The primary hyperparathyroidism leads to hypercalcaemia (raised serum calcium levels). The serum PO43- levels tend to be low as a result of decreased renal tubular phosphate reabsorption and resultant loss in the urine. The hypercalcemia results in active removal of calcium into urine. The availability of Calcium and PO43- helps in seeding of renal calculi.
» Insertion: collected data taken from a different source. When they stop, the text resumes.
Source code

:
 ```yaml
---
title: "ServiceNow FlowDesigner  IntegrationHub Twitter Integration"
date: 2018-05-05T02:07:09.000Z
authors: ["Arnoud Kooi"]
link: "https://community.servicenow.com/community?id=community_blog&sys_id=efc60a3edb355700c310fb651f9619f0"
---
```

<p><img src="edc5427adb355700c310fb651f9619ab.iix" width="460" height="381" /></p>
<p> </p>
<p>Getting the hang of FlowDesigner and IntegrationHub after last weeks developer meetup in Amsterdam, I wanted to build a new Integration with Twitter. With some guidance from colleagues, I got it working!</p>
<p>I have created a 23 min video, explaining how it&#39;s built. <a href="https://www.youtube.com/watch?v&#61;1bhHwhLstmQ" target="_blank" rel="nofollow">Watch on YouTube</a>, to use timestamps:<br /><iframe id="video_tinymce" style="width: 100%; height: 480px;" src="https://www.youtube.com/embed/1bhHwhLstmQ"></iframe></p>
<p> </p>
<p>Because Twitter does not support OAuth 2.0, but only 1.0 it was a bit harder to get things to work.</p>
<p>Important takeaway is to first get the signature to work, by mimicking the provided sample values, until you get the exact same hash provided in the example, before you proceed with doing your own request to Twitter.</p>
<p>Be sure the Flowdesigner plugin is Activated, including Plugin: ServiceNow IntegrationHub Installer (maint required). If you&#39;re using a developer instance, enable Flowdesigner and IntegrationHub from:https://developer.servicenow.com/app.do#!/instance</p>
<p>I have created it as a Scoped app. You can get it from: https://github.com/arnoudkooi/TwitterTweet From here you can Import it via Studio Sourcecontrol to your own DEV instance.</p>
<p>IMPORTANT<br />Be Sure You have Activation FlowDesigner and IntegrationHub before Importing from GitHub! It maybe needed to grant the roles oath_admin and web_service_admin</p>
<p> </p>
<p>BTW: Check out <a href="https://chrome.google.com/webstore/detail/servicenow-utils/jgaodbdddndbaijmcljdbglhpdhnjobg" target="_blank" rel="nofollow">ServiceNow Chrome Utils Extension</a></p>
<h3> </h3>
Hyperphosphaturia and Hypercalciuria

Phosphaturia is a condition wherein phosphate is excessively excreted by the kidney, making these ions easily available for calculi formation. There are two form of phosphaturia. The primary type is direct excess excretion of PO43− by the kidneys either due to generalized dysfunction of the proximal tubular cells in kidney (Fanconi syndrome) or due to the action of diuretics. The secondary phosphaturia is due to both primary and secondary types of hyperparathyroidism.

Hypercalciuria is a condition wherein Calcium is excessively excreted by the kidney. Hypercalciuria is caused due excessive release from the bones, excessive calcium supplementation, elevated serum levels of calcium, excessive sodium intake or due to certain genetic disorders.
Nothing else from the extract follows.